9. (C) During the two hour meeting, Bagapsh dominated the 
talking with bombast and threats.  Among the threats:  he 
would block all movement across the Enguri Bridge, install 
mines and barbed wire along the border, shoot down any 
Georgian helicopters that go to UKG, build an Abkhaz camp 
adjacent to the Georgian Patriot Camp.  He said that Abkhazia 
would never return to Georgia even if no one recognizes 
Abkhaz independence.  He seemed bothered to have to meet with 
the FSG at all. 
10. (C) The Russians orchestrated a bold media sham at the 
meeting.  At one point during the meeting the lone television 
camera set up to film only the Russian Ambassador, ignoring 
the rest of the FSG.  On cue, the Russian Ambassador 
announced that he was speaking for the FSG and reiterated 
that the FSG told the Georgians to close the Patriot camp, to 
be forthcoming with information about Sigua,s disappearance, 
and to implement the confidence building measures provided by 
the FSG. 
11. (C) The FSG took the opportunity to inform the Abkhaz 
about the serious threat posed by the spread of African Swine 
Flu (ASF) in Georgia, which was first detected in the Zugdidi 
area near the Abkhaz border.  Both Bagapsh and Shamba said 
they have never heard of ASF and they are not aware of any 
pig deaths.  The Embassy has encouraged the Georgian 
Government to share information about ASF with the Abkhaz. 
12. (C) Comment:  The lack of coordination between Bagapsh 
and Shamba was notable.  For example, Bagapsh was unaware 
that the U.S. Ambassador had discussed with Shamba the idea 
of a joint Sigua investigation during his visit May 23, or 
that Georgian State Minister Antadze had called Shamba about 
it.  Twice when Bagapsh appeared to consider meetings with 
the Georgians, Shamba interrupted to say that meetings would 
not be possible until the UKG and other issues are worked 
diplomatically first, via an exchange of documents.
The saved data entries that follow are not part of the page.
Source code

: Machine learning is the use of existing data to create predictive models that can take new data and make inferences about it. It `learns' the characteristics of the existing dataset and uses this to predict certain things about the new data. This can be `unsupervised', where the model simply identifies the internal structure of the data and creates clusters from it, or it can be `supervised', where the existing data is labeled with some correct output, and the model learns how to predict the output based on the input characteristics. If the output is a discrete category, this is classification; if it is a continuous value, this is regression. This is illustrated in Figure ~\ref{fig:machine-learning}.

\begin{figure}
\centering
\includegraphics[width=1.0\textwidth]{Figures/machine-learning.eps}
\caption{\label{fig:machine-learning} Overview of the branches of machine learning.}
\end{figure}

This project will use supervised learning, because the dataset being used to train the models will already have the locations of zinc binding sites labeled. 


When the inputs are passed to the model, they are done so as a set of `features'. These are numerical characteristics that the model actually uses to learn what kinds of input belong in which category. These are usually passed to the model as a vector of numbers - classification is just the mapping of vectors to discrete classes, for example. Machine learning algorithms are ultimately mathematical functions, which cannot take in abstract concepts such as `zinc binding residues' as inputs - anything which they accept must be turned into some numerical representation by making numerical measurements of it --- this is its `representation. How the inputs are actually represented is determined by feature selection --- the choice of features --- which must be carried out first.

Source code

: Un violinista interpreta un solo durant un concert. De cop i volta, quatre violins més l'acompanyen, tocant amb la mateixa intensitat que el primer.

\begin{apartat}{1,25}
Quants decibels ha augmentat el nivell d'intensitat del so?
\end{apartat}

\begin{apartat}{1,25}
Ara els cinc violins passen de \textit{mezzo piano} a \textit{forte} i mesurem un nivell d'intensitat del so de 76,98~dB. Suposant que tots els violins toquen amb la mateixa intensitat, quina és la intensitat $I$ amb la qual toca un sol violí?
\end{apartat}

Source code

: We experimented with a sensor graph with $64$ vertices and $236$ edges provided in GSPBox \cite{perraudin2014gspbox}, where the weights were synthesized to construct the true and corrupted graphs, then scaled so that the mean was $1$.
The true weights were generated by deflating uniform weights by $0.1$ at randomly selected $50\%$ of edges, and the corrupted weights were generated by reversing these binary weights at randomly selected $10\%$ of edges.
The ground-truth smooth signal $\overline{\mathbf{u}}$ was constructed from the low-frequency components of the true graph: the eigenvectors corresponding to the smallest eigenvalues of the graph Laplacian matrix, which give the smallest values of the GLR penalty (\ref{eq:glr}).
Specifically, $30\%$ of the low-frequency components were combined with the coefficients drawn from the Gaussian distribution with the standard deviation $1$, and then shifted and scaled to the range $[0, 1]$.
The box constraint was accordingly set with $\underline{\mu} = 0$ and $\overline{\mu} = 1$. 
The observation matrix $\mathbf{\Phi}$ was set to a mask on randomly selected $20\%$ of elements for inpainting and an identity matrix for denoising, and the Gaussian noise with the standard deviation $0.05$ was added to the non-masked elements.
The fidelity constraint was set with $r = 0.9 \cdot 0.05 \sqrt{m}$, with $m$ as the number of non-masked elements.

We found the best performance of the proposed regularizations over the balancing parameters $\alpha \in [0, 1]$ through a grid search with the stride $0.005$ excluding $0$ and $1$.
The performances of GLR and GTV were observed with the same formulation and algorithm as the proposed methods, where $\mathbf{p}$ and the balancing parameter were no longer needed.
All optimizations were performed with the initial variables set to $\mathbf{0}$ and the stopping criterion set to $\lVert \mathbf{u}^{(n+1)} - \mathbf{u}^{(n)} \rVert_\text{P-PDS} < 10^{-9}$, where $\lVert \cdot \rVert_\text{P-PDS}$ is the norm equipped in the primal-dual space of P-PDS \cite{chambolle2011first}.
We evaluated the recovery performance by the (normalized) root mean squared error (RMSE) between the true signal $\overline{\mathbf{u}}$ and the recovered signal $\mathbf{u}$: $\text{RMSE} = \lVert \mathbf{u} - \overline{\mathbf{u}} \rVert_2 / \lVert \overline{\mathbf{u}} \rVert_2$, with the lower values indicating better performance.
Bagapsh 
was also surprisingly uninformed about Georgia.  He declared 
that conditions in Georgia are so bad that if its neighbors 
opened their borders to Georgian emigration, 30% of 
TBILISI 00001418  003 OF 003 
Georgia,s population would stream out looking for work.  The 
German Ambassador responded that we live in Georgia and it,s 
now a very different place than he imagines.  Bagapsh said 
that,s because of the limited, rich circles we associate 
with; he had been to Georgia before and he assured us that we 
are misinformed.  End comment.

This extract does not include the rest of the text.